◆ **Your objective**
Below are the records; give again exactly the line with "available for testing.", the line with "2. Click on **Record**.", and each line that lies between them, and nothing besides.

[Extracted records]
┄┄┄┄┄┄
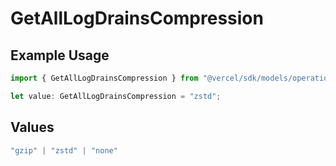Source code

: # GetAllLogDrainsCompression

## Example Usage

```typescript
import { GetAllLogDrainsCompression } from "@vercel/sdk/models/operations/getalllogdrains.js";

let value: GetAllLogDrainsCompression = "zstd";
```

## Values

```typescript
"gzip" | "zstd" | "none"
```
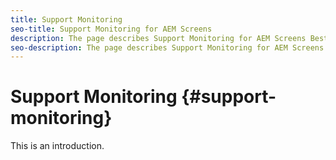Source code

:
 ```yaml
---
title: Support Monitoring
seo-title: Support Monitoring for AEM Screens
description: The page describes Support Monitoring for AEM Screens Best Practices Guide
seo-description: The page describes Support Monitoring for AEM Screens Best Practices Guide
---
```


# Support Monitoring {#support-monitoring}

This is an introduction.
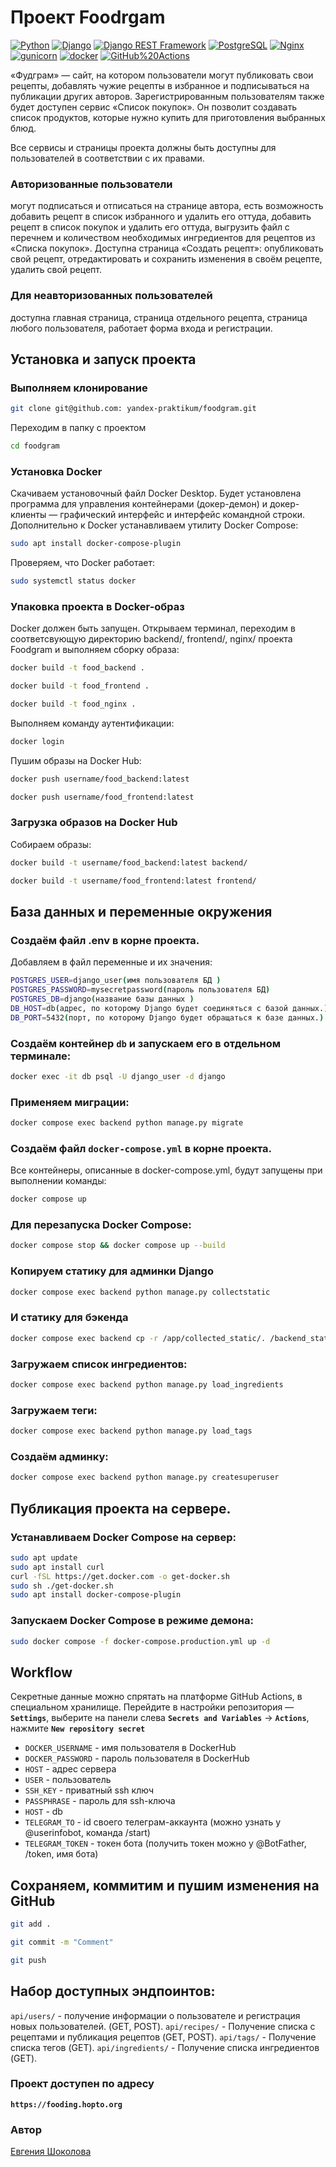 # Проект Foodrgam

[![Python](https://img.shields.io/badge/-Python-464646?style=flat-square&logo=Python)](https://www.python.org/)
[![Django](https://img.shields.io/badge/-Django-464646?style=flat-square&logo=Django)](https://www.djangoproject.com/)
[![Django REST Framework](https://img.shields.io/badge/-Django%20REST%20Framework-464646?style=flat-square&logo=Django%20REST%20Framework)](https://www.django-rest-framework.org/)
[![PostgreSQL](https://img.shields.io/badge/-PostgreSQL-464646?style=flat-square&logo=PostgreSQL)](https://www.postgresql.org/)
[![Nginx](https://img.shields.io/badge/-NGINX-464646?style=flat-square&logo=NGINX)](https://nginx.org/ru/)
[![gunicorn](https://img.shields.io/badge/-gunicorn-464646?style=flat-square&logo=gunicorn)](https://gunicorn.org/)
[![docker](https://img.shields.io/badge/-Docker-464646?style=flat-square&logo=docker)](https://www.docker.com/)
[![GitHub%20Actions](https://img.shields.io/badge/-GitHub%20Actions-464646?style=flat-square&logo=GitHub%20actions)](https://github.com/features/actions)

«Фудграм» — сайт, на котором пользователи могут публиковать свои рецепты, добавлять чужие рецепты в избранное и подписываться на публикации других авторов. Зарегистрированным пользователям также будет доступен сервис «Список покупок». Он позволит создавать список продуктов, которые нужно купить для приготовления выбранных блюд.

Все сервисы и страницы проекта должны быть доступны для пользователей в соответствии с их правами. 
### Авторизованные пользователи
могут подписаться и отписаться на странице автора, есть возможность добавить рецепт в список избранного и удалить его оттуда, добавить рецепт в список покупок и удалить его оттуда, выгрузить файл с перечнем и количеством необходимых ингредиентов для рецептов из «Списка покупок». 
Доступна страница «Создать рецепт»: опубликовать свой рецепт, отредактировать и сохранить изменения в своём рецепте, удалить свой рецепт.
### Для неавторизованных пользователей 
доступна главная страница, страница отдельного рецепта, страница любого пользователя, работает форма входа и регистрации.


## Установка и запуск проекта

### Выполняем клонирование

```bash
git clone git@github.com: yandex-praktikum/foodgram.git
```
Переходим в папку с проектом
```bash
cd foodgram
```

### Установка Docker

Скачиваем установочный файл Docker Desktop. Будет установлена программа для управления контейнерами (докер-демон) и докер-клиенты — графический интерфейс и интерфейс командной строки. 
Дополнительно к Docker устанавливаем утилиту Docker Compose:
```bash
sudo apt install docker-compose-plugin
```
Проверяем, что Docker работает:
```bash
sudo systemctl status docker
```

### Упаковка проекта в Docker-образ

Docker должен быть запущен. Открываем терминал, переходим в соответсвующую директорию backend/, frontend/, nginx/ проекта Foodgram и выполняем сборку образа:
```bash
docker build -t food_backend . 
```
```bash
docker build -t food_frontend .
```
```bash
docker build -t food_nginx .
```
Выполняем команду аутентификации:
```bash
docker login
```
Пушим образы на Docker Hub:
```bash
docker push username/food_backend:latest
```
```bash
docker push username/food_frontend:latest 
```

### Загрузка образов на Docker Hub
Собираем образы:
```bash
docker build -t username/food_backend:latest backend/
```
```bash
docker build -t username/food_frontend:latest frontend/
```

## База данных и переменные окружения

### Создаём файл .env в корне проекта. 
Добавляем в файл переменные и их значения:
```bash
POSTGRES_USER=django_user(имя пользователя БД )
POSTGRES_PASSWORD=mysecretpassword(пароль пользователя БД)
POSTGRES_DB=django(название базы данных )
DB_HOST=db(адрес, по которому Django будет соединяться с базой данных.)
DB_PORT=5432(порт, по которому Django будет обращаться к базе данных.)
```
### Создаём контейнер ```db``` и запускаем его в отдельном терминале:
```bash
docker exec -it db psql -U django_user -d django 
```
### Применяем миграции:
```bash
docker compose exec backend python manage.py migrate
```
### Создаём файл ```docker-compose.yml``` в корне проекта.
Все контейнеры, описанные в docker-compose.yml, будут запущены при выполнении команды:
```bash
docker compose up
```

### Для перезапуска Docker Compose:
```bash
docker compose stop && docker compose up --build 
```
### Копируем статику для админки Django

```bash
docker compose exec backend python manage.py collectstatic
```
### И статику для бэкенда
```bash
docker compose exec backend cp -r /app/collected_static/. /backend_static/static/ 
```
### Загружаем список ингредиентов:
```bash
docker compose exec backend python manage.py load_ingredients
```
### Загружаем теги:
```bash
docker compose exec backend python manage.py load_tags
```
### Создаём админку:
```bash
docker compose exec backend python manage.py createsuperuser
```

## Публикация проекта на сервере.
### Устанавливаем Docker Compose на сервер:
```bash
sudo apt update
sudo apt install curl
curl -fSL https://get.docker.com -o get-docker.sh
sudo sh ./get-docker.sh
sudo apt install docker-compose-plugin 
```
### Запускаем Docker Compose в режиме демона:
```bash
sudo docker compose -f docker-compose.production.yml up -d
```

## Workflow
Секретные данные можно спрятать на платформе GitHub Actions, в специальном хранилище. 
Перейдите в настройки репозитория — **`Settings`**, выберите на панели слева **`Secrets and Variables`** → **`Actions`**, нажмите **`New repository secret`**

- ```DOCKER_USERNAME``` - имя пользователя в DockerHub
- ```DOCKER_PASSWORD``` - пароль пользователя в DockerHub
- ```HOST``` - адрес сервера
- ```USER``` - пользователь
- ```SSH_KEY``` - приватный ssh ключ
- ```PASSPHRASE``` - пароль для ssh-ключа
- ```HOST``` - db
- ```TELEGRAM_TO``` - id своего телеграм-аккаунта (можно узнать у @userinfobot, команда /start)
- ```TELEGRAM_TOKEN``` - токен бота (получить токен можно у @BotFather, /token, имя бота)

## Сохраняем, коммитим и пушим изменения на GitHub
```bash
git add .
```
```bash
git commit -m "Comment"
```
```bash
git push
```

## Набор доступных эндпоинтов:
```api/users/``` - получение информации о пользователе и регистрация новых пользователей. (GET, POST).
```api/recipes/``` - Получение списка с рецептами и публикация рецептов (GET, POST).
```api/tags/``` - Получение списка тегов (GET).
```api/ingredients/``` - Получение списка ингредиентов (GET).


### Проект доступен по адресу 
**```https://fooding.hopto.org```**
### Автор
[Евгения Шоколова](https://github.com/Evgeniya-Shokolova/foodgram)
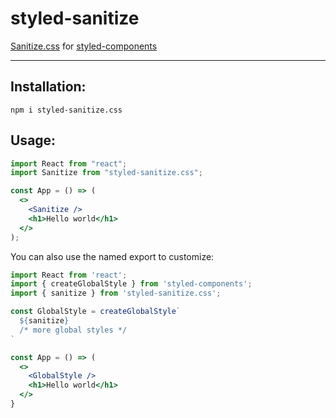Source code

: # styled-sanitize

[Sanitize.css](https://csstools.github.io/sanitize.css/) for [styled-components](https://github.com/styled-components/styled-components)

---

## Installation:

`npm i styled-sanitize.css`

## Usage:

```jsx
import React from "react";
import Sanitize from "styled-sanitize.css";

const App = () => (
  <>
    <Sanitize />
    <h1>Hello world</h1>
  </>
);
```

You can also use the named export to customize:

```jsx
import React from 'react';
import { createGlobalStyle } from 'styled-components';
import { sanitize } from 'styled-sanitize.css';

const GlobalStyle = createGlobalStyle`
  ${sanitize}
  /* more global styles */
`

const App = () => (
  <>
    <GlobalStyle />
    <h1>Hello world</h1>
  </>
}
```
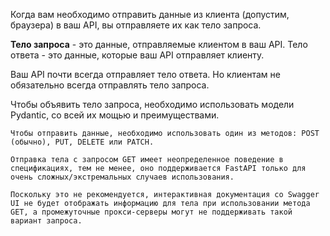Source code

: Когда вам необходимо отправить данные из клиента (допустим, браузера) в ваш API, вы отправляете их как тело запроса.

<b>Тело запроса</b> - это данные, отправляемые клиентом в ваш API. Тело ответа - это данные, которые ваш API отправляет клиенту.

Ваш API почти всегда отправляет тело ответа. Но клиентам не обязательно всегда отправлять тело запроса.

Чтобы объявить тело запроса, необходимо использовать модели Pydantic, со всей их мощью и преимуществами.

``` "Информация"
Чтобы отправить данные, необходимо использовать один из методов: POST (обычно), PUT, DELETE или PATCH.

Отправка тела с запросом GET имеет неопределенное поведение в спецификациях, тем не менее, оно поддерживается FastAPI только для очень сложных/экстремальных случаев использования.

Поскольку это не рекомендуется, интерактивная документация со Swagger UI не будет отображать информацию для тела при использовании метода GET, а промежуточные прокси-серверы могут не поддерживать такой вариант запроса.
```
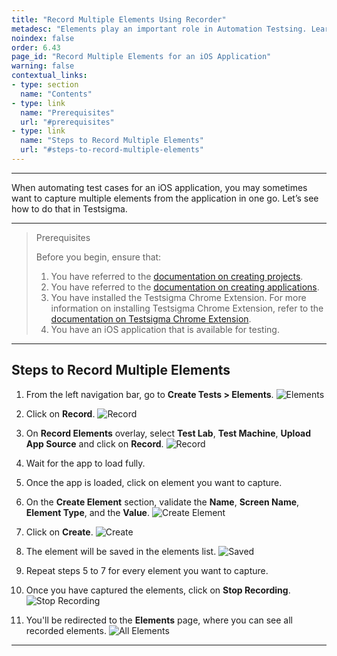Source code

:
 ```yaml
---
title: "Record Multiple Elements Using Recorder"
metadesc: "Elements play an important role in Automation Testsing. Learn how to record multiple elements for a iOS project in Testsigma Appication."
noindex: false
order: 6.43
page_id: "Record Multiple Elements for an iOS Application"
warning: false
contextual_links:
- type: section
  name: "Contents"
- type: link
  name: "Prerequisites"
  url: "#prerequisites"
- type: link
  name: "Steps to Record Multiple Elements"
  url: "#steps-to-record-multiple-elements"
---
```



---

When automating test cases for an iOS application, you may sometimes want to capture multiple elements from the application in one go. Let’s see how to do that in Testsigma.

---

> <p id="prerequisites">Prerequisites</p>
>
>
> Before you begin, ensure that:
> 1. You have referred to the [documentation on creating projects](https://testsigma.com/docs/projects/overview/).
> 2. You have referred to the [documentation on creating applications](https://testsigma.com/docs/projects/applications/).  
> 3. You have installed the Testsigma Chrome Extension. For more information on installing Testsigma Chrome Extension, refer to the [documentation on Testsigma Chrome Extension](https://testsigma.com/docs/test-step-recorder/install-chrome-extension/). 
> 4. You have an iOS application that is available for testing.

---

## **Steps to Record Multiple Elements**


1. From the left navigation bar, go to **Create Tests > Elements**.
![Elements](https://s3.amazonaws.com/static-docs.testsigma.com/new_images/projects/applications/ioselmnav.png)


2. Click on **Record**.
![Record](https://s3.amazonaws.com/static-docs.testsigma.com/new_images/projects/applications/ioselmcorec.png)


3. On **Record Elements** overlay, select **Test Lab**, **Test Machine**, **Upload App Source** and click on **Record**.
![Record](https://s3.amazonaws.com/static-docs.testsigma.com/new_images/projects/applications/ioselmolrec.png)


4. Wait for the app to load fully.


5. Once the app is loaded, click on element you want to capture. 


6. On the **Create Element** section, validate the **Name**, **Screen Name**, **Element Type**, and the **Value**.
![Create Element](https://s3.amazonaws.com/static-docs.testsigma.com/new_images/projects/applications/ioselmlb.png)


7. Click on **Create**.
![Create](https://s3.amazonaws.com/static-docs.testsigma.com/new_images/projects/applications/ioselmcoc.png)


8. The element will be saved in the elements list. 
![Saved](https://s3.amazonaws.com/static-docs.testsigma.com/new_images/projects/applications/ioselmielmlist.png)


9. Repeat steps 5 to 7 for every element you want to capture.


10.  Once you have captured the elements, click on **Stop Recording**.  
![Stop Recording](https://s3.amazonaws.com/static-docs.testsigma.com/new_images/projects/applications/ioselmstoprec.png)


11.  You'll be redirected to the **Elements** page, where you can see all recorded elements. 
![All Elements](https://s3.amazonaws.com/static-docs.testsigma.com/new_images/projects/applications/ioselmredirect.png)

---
┄┄┄┄┄┄
◆ **Result of this task**
> 4. You have an iOS application that is available for testing.

---

## **Steps to Record Multiple Elements**


1. From the left navigation bar, go to **Create Tests > Elements**.
![Elements](https://s3.amazonaws.com/static-docs.testsigma.com/new_images/projects/applications/ioselmnav.png)


2. Click on **Record**.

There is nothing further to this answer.